> [REQUIRED WORK] Return the listing below exactly. Leave its pictures out.

> [MATERIAL PROVIDED]

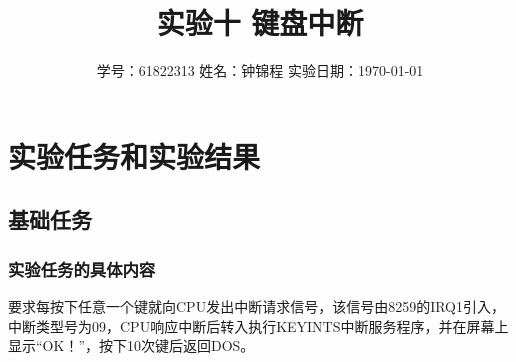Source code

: \documentclass[12pt, a4paper, oneside]{ctexart}
\title{实验十 \qquad  键盘中断}
\author{学号：61822313 \qquad 姓名：钟锦程 \qquad 实验日期：\today}
\date{}
\begin{document}
\maketitle
\section{实验任务和实验结果}
\subsection{基础任务}
\subsubsection{实验任务的具体内容}
要求每按下任意一个键就向CPU发出中断请求信号，该信号由8259的IRQ1引入，中断类型号为09，CPU响应中断后转入执行KEYINTS中断服务程序，并在屏幕上显示“OK！”，按下10次键后返回DOS。
\end{document}

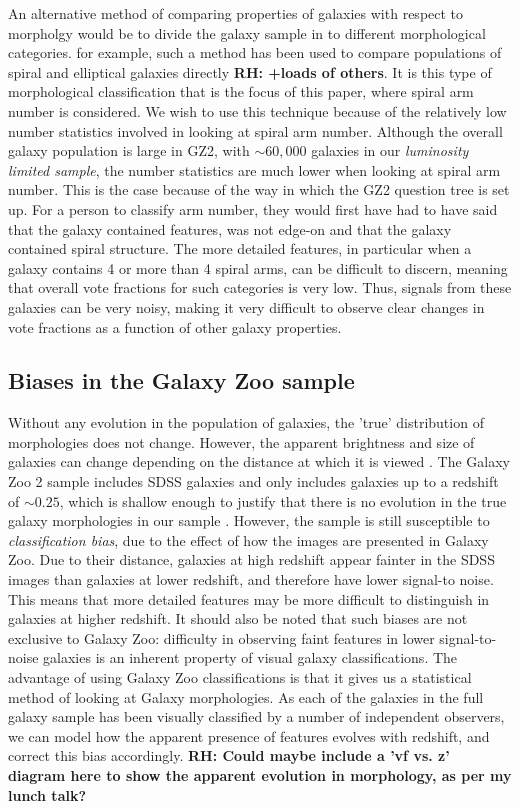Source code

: \documentclass[useAMS,usenatbib]{mn2e}
\newcommand{\rh}[1]{{\bf \textcolor{RoyalPurple}{RH: #1}}}
\begin{document}
An alternative method of comparing properties of galaxies with respect to morpholgy would be to divide the galaxy sample in to different morphological categories.  for example, such a method has been used to compare populations of spiral and elliptical galaxies directly \citep{Skibba_09,Smethurst_15} \rh{+loads of others}. It is this type of morphological classification that is the focus of this paper, where spiral arm number is considered. We wish to use this technique because of the relatively low number statistics involved in looking at spiral arm number. Although the overall galaxy population is large in GZ2, with $\sim 60,000$ galaxies in our \textit{luminosity limited sample}, the number statistics are much lower when looking at spiral arm number. This is the case because of the way in which the GZ2 question tree is set up. For a person to classify arm number, they would first have had to have said that the galaxy contained features, was not edge-on and that the galaxy contained spiral structure. The more detailed features, in particular when a galaxy contains 4 or more than 4 spiral arms, can be difficult to discern, meaning that overall vote fractions for such categories is very low. Thus, signals from these galaxies can be very noisy, making it very difficult to observe clear changes in vote fractions as a function of other galaxy properties.

\subsection{Biases in the Galaxy Zoo sample}
\label{sec:biases}
Without any evolution in the population of galaxies, the 'true' distribution of morphologies does not change. However, the apparent brightness and size of galaxies can change depending on the distance at which it is viewed \citep{Bamford_09}. The Galaxy Zoo 2 sample includes SDSS galaxies and only includes galaxies up to a redshift of $\sim 0.25$, which is shallow enough to justify that there is no evolution in the true galaxy morphologies in our sample \citep{Willett_13}. However, the sample is still susceptible to \textit{classification bias}, due to the effect of how the images are presented in Galaxy Zoo. Due to their distance, galaxies at high redshift appear fainter in the SDSS images than galaxies at lower redshift, and therefore have lower signal-to noise. This means that more detailed features may be more difficult to distinguish in galaxies at higher redshift. It should also be noted that such biases are not exclusive to Galaxy Zoo: difficulty in observing faint features in lower signal-to-noise galaxies is an inherent property of visual galaxy classifications. The advantage of using Galaxy Zoo classifications is that it gives us a statistical method of looking at Galaxy morphologies. As each of the galaxies in the full galaxy sample has been visually classified by a number of independent observers, we can model how the apparent presence of features evolves with redshift, and correct this bias accordingly.  \rh{Could maybe include a 'vf vs. z' diagram here to show the apparent evolution in morphology, as per my lunch talk?}
\end{document}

> [SOLVED PROBLEM]
Source code

: \documentclass[12pt, a4paper, oneside]{ctexart}
\title{实验十 \qquad  键盘中断}
\author{学号：61822313 \qquad 姓名：钟锦程 \qquad 实验日期：\today}
\date{}
\begin{document}
\maketitle
\section{实验任务和实验结果}
\subsection{基础任务}
\subsubsection{实验任务的具体内容}
要求每按下任意一个键就向CPU发出中断请求信号，该信号由8259的IRQ1引入，中断类型号为09，CPU响应中断后转入执行KEYINTS中断服务程序，并在屏幕上显示“OK！”，按下10次键后返回DOS。
\end{document}

Source code

: \documentclass[useAMS,usenatbib]{mn2e}
\newcommand{\rh}[1]{{\bf \textcolor{RoyalPurple}{RH: #1}}}
\begin{document}
An alternative method of comparing properties of galaxies with respect to morpholgy would be to divide the galaxy sample in to different morphological categories.  for example, such a method has been used to compare populations of spiral and elliptical galaxies directly \citep{Skibba_09,Smethurst_15} \rh{+loads of others}. It is this type of morphological classification that is the focus of this paper, where spiral arm number is considered. We wish to use this technique because of the relatively low number statistics involved in looking at spiral arm number. Although the overall galaxy population is large in GZ2, with $\sim 60,000$ galaxies in our \textit{luminosity limited sample}, the number statistics are much lower when looking at spiral arm number. This is the case because of the way in which the GZ2 question tree is set up. For a person to classify arm number, they would first have had to have said that the galaxy contained features, was not edge-on and that the galaxy contained spiral structure. The more detailed features, in particular when a galaxy contains 4 or more than 4 spiral arms, can be difficult to discern, meaning that overall vote fractions for such categories is very low. Thus, signals from these galaxies can be very noisy, making it very difficult to observe clear changes in vote fractions as a function of other galaxy properties.

\subsection{Biases in the Galaxy Zoo sample}
\label{sec:biases}
Without any evolution in the population of galaxies, the 'true' distribution of morphologies does not change. However, the apparent brightness and size of galaxies can change depending on the distance at which it is viewed \citep{Bamford_09}. The Galaxy Zoo 2 sample includes SDSS galaxies and only includes galaxies up to a redshift of $\sim 0.25$, which is shallow enough to justify that there is no evolution in the true galaxy morphologies in our sample \citep{Willett_13}. However, the sample is still susceptible to \textit{classification bias}, due to the effect of how the images are presented in Galaxy Zoo. Due to their distance, galaxies at high redshift appear fainter in the SDSS images than galaxies at lower redshift, and therefore have lower signal-to noise. This means that more detailed features may be more difficult to distinguish in galaxies at higher redshift. It should also be noted that such biases are not exclusive to Galaxy Zoo: difficulty in observing faint features in lower signal-to-noise galaxies is an inherent property of visual galaxy classifications. The advantage of using Galaxy Zoo classifications is that it gives us a statistical method of looking at Galaxy morphologies. As each of the galaxies in the full galaxy sample has been visually classified by a number of independent observers, we can model how the apparent presence of features evolves with redshift, and correct this bias accordingly.  \rh{Could maybe include a 'vf vs. z' diagram here to show the apparent evolution in morphology, as per my lunch talk?}
\end{document}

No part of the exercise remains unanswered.